**ACTIVITY:**
Starting at the first line of the data below, repeat each line word for word up to and including the line with "## Education".

Stored data entries
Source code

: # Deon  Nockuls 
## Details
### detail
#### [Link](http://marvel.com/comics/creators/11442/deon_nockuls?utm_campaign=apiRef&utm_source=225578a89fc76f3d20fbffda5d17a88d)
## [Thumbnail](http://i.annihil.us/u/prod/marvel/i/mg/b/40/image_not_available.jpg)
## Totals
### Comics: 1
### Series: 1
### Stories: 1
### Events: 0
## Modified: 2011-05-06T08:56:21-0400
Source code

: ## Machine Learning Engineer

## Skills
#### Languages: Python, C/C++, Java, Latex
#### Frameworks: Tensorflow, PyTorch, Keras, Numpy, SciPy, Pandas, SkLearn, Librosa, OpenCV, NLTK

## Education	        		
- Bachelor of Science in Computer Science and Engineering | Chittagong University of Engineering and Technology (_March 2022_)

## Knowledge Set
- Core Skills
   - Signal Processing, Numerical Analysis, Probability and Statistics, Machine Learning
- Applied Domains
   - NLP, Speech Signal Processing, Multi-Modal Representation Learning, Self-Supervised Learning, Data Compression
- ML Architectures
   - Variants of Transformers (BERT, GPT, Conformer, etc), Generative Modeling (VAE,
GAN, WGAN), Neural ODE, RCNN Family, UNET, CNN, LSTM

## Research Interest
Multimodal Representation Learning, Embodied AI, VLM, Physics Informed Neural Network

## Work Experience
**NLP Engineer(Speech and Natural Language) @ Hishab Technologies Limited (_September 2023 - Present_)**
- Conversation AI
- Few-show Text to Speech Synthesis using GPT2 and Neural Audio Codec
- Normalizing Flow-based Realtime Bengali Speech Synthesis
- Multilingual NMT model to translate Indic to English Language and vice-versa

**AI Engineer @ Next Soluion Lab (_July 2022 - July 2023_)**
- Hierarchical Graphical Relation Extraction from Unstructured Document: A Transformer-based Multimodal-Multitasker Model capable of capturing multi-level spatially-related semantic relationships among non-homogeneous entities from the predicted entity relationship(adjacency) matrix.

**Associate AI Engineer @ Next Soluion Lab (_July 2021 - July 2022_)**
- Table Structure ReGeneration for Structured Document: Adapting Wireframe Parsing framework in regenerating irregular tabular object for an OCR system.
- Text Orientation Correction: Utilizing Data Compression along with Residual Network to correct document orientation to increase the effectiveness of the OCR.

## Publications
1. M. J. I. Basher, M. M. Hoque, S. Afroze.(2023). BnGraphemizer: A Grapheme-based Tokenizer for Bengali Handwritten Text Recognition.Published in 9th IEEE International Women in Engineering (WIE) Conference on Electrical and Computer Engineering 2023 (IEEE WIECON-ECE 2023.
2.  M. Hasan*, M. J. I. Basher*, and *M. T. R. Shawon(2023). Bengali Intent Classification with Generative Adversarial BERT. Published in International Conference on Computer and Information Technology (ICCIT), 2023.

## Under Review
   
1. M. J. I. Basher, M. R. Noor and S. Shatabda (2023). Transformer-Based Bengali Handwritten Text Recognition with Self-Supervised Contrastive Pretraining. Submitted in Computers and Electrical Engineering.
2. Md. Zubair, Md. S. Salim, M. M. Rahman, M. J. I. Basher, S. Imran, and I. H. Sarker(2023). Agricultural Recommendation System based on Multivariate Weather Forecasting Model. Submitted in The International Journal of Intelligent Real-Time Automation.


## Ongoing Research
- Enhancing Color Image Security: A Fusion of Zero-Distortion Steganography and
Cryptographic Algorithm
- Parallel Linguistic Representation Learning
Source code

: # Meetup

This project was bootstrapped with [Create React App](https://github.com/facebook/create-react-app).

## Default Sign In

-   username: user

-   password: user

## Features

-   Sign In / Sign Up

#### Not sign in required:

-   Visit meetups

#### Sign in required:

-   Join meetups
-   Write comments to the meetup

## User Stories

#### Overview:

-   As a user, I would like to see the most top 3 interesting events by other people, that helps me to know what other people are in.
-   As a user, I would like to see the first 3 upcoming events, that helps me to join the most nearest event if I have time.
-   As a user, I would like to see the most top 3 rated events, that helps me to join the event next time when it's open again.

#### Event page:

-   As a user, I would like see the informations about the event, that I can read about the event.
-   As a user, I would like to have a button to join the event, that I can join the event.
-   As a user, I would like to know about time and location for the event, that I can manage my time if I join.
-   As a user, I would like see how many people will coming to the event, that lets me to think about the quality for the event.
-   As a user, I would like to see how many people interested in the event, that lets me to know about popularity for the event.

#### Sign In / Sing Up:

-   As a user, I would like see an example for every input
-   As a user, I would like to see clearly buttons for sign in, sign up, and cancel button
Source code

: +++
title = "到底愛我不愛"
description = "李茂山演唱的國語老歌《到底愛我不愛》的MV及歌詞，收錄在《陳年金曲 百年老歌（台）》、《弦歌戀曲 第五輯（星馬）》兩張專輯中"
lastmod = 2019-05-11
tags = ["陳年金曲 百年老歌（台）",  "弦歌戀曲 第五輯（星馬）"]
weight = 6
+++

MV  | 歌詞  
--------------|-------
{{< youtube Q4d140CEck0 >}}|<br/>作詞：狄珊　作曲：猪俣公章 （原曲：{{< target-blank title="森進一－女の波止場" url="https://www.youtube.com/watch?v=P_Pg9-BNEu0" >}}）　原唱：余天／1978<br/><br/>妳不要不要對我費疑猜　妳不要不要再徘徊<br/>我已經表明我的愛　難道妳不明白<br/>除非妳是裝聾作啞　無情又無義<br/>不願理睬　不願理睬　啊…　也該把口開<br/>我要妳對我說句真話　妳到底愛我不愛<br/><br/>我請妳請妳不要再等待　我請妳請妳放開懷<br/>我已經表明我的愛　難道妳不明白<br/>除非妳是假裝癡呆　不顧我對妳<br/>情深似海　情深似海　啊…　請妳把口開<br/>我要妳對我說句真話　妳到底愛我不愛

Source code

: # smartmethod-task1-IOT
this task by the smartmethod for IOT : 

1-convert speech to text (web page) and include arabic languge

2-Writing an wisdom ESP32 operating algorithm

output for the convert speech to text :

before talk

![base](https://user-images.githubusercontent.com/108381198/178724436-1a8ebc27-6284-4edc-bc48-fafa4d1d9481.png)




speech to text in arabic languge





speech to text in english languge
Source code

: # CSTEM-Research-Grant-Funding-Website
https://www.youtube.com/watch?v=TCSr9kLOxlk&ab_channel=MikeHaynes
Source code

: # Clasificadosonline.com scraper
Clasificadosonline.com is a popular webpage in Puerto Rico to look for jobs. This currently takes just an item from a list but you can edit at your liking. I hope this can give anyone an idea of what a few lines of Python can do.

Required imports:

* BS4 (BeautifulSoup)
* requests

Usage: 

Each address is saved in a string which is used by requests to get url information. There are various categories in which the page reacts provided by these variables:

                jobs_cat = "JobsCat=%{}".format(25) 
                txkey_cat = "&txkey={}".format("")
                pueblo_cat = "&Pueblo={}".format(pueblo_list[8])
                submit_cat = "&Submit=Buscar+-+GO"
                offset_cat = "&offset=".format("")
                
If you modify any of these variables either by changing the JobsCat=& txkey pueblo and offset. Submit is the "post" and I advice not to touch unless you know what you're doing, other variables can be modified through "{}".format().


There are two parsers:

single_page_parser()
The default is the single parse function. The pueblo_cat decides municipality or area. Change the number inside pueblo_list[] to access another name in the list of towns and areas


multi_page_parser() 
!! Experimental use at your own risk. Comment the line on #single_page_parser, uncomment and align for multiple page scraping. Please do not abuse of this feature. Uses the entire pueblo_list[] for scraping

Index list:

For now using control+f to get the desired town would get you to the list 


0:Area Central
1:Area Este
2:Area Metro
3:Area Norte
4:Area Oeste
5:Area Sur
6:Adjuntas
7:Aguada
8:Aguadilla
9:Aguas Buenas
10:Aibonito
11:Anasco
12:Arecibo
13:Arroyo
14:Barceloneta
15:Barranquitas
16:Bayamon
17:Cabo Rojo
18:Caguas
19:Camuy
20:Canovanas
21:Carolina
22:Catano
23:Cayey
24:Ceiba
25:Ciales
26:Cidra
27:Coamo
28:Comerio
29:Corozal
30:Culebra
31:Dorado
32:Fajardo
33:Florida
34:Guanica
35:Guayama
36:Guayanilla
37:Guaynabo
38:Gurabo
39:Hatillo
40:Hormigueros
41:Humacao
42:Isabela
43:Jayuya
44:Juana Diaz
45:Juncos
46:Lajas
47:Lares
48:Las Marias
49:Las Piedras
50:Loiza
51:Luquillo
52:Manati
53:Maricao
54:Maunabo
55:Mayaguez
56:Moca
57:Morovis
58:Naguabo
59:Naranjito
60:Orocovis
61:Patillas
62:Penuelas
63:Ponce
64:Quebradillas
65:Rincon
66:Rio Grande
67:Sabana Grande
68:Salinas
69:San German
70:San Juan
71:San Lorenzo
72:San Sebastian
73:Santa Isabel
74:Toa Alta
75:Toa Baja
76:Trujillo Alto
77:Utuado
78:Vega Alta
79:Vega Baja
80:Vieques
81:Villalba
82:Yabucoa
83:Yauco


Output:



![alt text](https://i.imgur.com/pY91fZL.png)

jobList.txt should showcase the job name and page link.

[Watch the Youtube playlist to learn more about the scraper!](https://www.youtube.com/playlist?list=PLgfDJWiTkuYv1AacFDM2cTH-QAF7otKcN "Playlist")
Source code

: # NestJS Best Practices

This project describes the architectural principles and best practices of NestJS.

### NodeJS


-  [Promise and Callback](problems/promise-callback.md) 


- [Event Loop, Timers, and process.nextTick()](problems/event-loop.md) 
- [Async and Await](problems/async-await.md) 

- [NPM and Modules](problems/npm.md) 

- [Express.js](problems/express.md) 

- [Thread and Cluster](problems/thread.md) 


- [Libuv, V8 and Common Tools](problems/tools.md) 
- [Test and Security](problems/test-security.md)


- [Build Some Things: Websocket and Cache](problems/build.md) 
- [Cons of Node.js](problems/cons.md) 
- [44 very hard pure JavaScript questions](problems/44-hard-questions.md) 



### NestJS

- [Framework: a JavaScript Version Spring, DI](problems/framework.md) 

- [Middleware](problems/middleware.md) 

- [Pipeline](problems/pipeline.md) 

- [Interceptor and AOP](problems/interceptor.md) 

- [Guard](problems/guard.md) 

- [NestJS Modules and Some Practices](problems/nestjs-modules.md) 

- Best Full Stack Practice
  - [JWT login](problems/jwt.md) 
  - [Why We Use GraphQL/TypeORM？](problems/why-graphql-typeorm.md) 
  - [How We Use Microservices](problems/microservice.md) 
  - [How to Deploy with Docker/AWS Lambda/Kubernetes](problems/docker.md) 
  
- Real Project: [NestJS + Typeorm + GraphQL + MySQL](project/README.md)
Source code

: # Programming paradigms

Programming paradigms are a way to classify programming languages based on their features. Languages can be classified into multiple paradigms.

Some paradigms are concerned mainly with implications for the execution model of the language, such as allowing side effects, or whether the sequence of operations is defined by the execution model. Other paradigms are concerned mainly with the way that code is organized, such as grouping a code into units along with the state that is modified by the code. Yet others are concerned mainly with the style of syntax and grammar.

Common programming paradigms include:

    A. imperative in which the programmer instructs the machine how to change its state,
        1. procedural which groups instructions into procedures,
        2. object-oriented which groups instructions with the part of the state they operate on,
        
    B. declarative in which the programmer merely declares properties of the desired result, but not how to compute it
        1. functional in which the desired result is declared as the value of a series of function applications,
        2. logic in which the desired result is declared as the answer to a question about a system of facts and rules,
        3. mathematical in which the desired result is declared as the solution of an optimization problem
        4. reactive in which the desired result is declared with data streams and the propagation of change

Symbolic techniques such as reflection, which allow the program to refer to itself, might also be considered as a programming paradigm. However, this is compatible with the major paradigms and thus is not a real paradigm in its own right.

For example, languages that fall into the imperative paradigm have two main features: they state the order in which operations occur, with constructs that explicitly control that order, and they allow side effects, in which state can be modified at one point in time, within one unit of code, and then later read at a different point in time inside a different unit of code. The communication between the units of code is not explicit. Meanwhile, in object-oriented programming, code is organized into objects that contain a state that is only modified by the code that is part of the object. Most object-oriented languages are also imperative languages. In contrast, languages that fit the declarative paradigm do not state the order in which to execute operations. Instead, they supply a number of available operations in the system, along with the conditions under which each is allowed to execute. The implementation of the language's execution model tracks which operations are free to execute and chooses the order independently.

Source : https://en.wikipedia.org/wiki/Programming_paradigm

**ANSWER TO THIS PROBLEM:**
Source code

: # Deon  Nockuls 
## Details
### detail
#### [Link](http://marvel.com/comics/creators/11442/deon_nockuls?utm_campaign=apiRef&utm_source=225578a89fc76f3d20fbffda5d17a88d)
## [Thumbnail](http://i.annihil.us/u/prod/marvel/i/mg/b/40/image_not_available.jpg)
## Totals
### Comics: 1
### Series: 1
### Stories: 1
### Events: 0
## Modified: 2011-05-06T08:56:21-0400
Source code

: ## Machine Learning Engineer

## Skills
#### Languages: Python, C/C++, Java, Latex
#### Frameworks: Tensorflow, PyTorch, Keras, Numpy, SciPy, Pandas, SkLearn, Librosa, OpenCV, NLTK

## Education	        		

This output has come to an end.